Net long-term capital flows to the United States climbed to 40.7 billion dollars in September from a revised 34.2 billion dollars the prior month, according to the Treasury International Capital Data (TIC) monthly report.
|Sheets of one dollar bills are printed.|
Most economists had expected flows to reach 30.0 billion dollars.
On the whole, foreigners bought 133.5 billion dollars of US securities in September, the most since October 2008, from a revised inflow of 25.3 billion dollars in the previous month.
"This is the fourth consecutive month of positive net TIC flows and good news for the greenback," said Tu Packard, a senior economist at Moody's Economy.com.
She said the Treasury data showed financial markets were on the road to recovery from the worst crisis in decades that arose from a home mortgage meltdown.
Although investors are pursuing more risky investments in line with recovery, there remains foreign appetite for US financial assets, Packard said.
Investors usually flock to the US dollar during financial and other troubles but the greenback took a hit in recent months on rising risk appetite and concerns over a ballooning US government budget deficit.
China, in the forefront of criticism on dollar's weakness, also raised its Treasury bond holdings in September to 798.9 billion dollars from 797.1 billion in August, the Treasury report said.

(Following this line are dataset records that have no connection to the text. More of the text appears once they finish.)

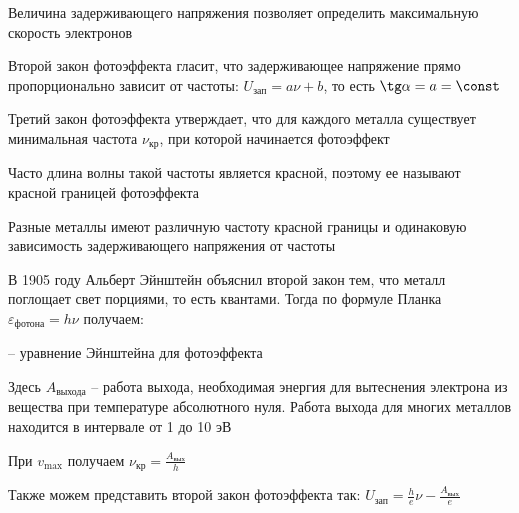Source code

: Величина задерживающего напряжения позволяет определить максимальную скорость электронов

Второй закон фотоэффекта гласит, что задерживающее напряжение прямо пропорционально зависит от частоты: $U_\text{зап} = a\nu + b$, то есть $\tg \alpha = a = \const$

Третий закон фотоэффекта утверждает, что для каждого металла существует минимальная частота $\nu_{\text{кр}}$, при которой начинается фотоэффект

Часто длина волны такой частоты является красной, поэтому ее называют красной границей фотоэффекта

Разные металлы имеют различную частоту красной границы и одинаковую зависимость задерживающего напряжения от частоты

\mediumvspace

В 1905 году Альберт Эйнштейн объяснил второй закон тем, что металл поглощает свет порциями, то есть квантами. Тогда по формуле Планка $\varepsilon_{\text{фотона}} = h \nu$ получаем:

 -- уравнение Эйнштейна для фотоэффекта

\smallvspace

Здесь $A_{\text{выхода}}$ -- работа выхода, необходимая энергия для вытеснения электрона из вещества при температуре абсолютного нуля. Работа выхода для многих металлов находится в интервале от 1 до 10 эВ

При $v_{\max}$ получаем $\nu_\text{кр} = \frac{A_\text{вых}}{h}$

Также можем представить второй закон фотоэффекта так: $U_\text{зап} = \frac{h}{e} \nu - \frac{A_\text{вых}}{e}$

China, top holder of US debt, has consistently raised concerns about the mushrooming US debt, for fear it could erode the value of the dollar and its Treasury holdings.
The latest criticism came from China's chief banking regulator, who warned this week that persistently low US interest rates and a declining dollar were seriously affecting asset prices and threatening the global economic recovery.

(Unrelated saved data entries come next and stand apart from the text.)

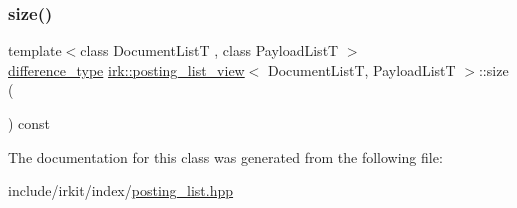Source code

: \subsubsection{\texorpdfstring{size()}{size()}}
{\footnotesize\ttfamily template$<$class Document\+ListT , class Payload\+ListT $>$ \\
\mbox{\hyperlink{classirk_1_1posting__list__view_af57ab26b3de14b52ca2150cd90288567}{difference\+\_\+type}} \mbox{\hyperlink{classirk_1_1posting__list__view}{irk\+::posting\+\_\+list\+\_\+view}}$<$ Document\+ListT, Payload\+ListT $>$\+::size (\begin{DoxyParamCaption}{ }\end{DoxyParamCaption}) const\hspace{0.3cm}{\ttfamily [inline]}}



The documentation for this class was generated from the following file\+:\begin{DoxyCompactItemize}
\item 
include/irkit/index/\mbox{\hyperlink{posting__list_8hpp}{posting\+\_\+list.\+hpp}}\end{DoxyCompactItemize}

The new data indicates that the weak dollar has actually helped to boost foreign purchases of US assets, said Kathy Lien of Global Forex Trading.
The data showed there was greater demand for long term over short term securities, suggesting that investors "have grown more confident in the US recovery and the financial markets," she said.
"Despite all of their criticism, China remains a net buyer because they know by selling Treasuries in size, they have more to lose because they could drive bond prices and the US dollar lower, particularly if the market latches onto their flow," Lien said.
The US data showed that foreign private net purchases of Treasury bonds and notes rose to 25.7 billion dollars in September from 14.8 billion dollars the prior month, and net foreign official purchases rose to nearly 19 billion dollars from 13.1 billion dollars.
Britain, Japan and Canada were the biggest buyers of US bonds for the month of September.